The question is different though - if my opponent war support has dropped to zero - can I continue the war? Or their remaining city is saved as long as I don't have enough victory points to force them passing it to me?
 
Have my capital right next to Harrapians capital. They stole my population (their unique ability) by cooldown what made me mad.
The question is different though - if my opponent war support has dropped to zero - can I continue the war? Or their remaining city is saved as long as I don't have enough victory points to force them passing it to me?
Nope...once war support is zero then peace is forced.
 
So after playing a bit with the quick start the game automatically puts you in the first time you play the game, I realise I'm in a continent by myself (also difficulty is Town and I want to start at Metropolis). I'll start a new game.

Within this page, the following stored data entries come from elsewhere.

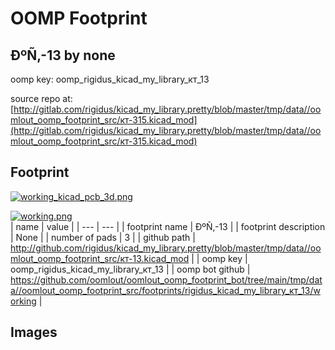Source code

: # OOMP Footprint  
## ÐºÑ‚-13  by none  
  
oomp key: oomp_rigidus_kicad_my_library_кт_13  
  
source repo at: [http://gitlab.com/rigidus/kicad_my_library.pretty/blob/master/tmp/data//oomlout_oomp_footprint_src/кт-315.kicad_mod](http://gitlab.com/rigidus/kicad_my_library.pretty/blob/master/tmp/data//oomlout_oomp_footprint_src/кт-315.kicad_mod)  
## Footprint  
  
[![working_kicad_pcb_3d.png](working_kicad_pcb_3d_600.png)](working_kicad_pcb_3d.png)  
  
[![working.png](working_600.png)](working.png)  
| name | value | 
| --- | --- | 
| footprint name | ÐºÑ‚-13 | 
| footprint description | None | 
| number of pads | 3 | 
| github path | http://github.com/rigidus/kicad_my_library.pretty/blob/master/tmp/data//oomlout_oomp_footprint_src/кт-13.kicad_mod | 
| oomp key | oomp_rigidus_kicad_my_library_кт_13 | 
| oomp bot github | https://github.com/oomlout/oomlout_oomp_footprint_bot/tree/main/tmp/data//oomlout_oomp_footprint_src/footprints/rigidus_kicad_my_library_кт_13/working | 
## Images  
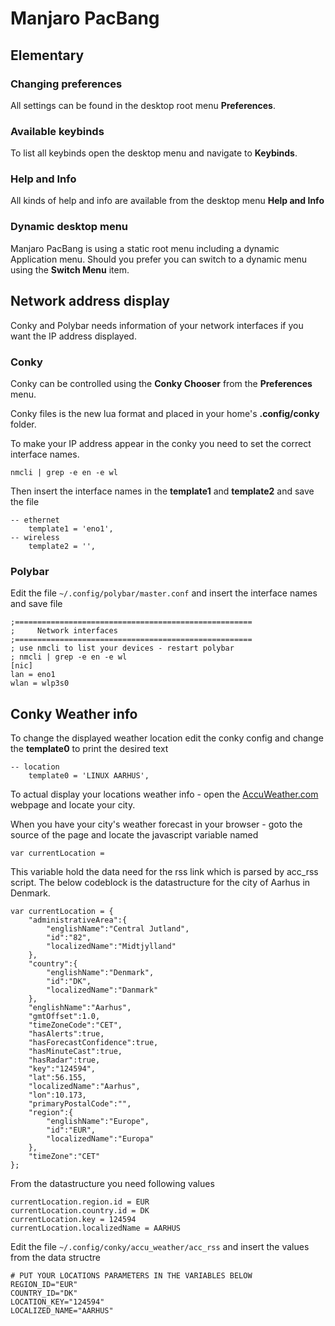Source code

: # Manjaro PacBang

## Elementary
### Changing preferences
All settings can be found in the desktop root menu **Preferences**.

### Available keybinds
To list all keybinds open the desktop menu and navigate to **Keybinds**.

### Help and Info
All kinds of help and info are available from the desktop menu **Help and Info**

### Dynamic desktop menu
Manjaro PacBang is using a static root menu including a dynamic Application menu. Should you prefer you can switch to a dynamic menu using the **Switch Menu** item.

## Network address display
Conky and Polybar needs information of your network interfaces if you want the IP address displayed.

### Conky
Conky can be controlled using the **Conky Chooser** from the **Preferences** menu.

Conky files is the new lua format and placed in your home's **.config/conky** folder.

To make your IP address appear in the conky you need to set the correct interface names. 

    nmcli | grep -e en -e wl

Then insert the interface names in the **template1** and **template2** and save the file

    -- ethernet
        template1 = 'eno1',
    -- wireless
        template2 = '',

### Polybar
Edit the file `~/.config/polybar/master.conf` and insert the interface names and save file

    ;=====================================================
    ;     Network interfaces
    ;=====================================================
    ; use nmcli to list your devices - restart polybar
    ; nmcli | grep -e en -e wl
    [nic]
    lan = eno1
    wlan = wlp3s0

## Conky Weather info

To change the displayed weather location edit the conky config and change the **template0** to print the desired text

    -- location
        template0 = 'LINUX AARHUS',

To actual display your locations weather info - open the [AccuWeather.com][1] webpage and locate your city.

When you have your city's weather forecast in your browser - goto the source of the page and locate the javascript variable named

    var currentLocation =

This variable hold the data need for the rss link which is parsed by acc_rss script. The below codeblock is the datastructure for the city of Aarhus in Denmark.

	var currentLocation = {
		"administrativeArea":{
			"englishName":"Central Jutland",
			"id":"82",
			"localizedName":"Midtjylland"
		},
		"country":{
			"englishName":"Denmark",
			"id":"DK",
			"localizedName":"Danmark"
		},
		"englishName":"Aarhus",
		"gmtOffset":1.0,
		"timeZoneCode":"CET",
		"hasAlerts":true,
		"hasForecastConfidence":true,
		"hasMinuteCast":true,
		"hasRadar":true,
		"key":"124594",
		"lat":56.155,
		"localizedName":"Aarhus",
		"lon":10.173,
		"primaryPostalCode":"",
		"region":{
			"englishName":"Europe",
			"id":"EUR",
			"localizedName":"Europa"
		},
		"timeZone":"CET"
	};


From the datastructure you need following values

    currentLocation.region.id = EUR
    currentLocation.country.id = DK
    currentLocation.key = 124594
    currentLocation.localizedName = AARHUS


Edit the file `~/.config/conky/accu_weather/acc_rss` and insert the values from the data structre

	# PUT YOUR LOCATIONS PARAMETERS IN THE VARIABLES BELOW
	REGION_ID="EUR"
	COUNTRY_ID="DK"
	LOCATION_KEY="124594"
	LOCALIZED_NAME="AARHUS"


[1]: https://www.accuweather.com
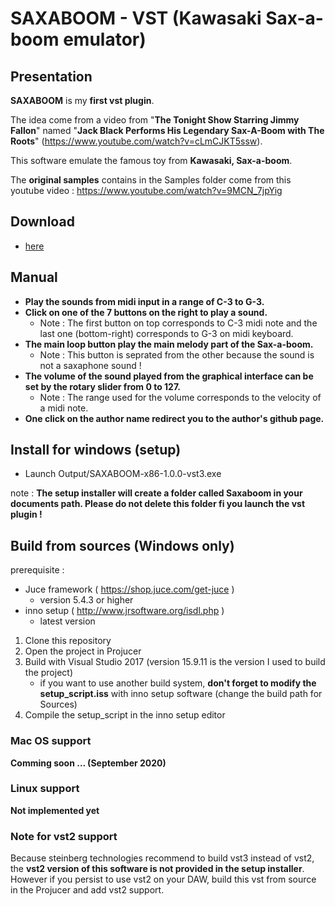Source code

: # SAXABOOM - VST (Kawasaki Sax-a-boom emulator)

## Presentation

**SAXABOOM** is my **first vst plugin**. 

The idea come from a video from "**The Tonight Show Starring Jimmy Fallon**" named "**Jack Black Performs His Legendary Sax-A-Boom with The Roots**" (https://www.youtube.com/watch?v=cLmCJKT5ssw).

This software emulate the famous toy from **Kawasaki, Sax-a-boom**.

The **original samples** contains in the Samples folder come from
this youtube video : https://www.youtube.com/watch?v=9MCN_7jpYig

## Download

- [here](/release)

## Manual

- **Play the sounds from midi input in a range of C-3 to G-3.**
- **Click on one of the 7 buttons on the right to play a sound.**
    - Note : The first button on top corresponds to C-3 midi note and the last one (bottom-right) corresponds to G-3 on midi keyboard.
- **The main loop button play the main melody part of the Sax-a-boom.**
    - Note : This button is seprated from the other because the sound is not a saxaphone sound !
- **The volume of the sound played from the graphical interface can be set by the rotary slider from 0 to 127.**
    - Note : The range used for the volume corresponds to the velocity of a midi note.
- **One click on the author name redirect you to the author's github page.**

## Install for windows (setup)

- Launch Output/SAXABOOM-x86-1.0.0-vst3.exe

note : **The setup installer will create a folder called Saxaboom in your documents path. Please do not delete this folder fi you launch the vst plugin !**

## Build from sources (Windows only)

prerequisite :
- Juce framework ( https://shop.juce.com/get-juce ) 
    - version 5.4.3 or higher
- inno setup ( http://www.jrsoftware.org/isdl.php )
    - latest version

1) Clone this repository
2) Open the project in Projucer
3) Build with Visual Studio 2017 (version 15.9.11 is the version I used to build the project)
    - if you want to use another build system, **don't forget to modify the setup_script.iss** with inno setup software (change the build path for Sources)
4) Compile the setup_script in the inno setup editor

### Mac OS support

**Comming soon ... (September 2020)**

### Linux support

**Not implemented yet**

### Note for vst2 support

Because steinberg technologies recommend to build vst3 instead of vst2, the **vst2 version of this software is not provided in the setup installer**. However if you persist to use vst2 on your DAW, build this vst from source in the Projucer and add vst2 support.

Which map size do you recommend? I'm thinking Large / 8 Players?

Depends on what kind of game you want. The 'default' options almost guarantee you will contact one or more AI players in the Neolithic. On the other hand, if you start alone on a continent, you cannot trade with anyone for qute a while, and Trade is a really good source of both Resources and Money - in fact, as a general rule, it is the best single source for Money/Gold in the game, so being isolated hurts.

My favorite map combination right now is Large, 3 continents, 6 Factions. That gives you room to spread out a bit before bumping into each other, usually means you have at least one neighbor on your continent (sometimes 2, in which case there may be an empty continent) and there will be room for several Minor Factions on your starting continent, which adds a real Wild Card to the early game: get a bunch of Violent Minor Factions, and you may be fighting off Raiders constantly!

The default maps will give you a very barren interior to most continents - which is historical, but can leave you playing in what appears to be Southern Utah anywhere away from the coast. The solution is to pick Many Rivers, which gives you some decent city locations even in the middle of the Gobi-equivalent.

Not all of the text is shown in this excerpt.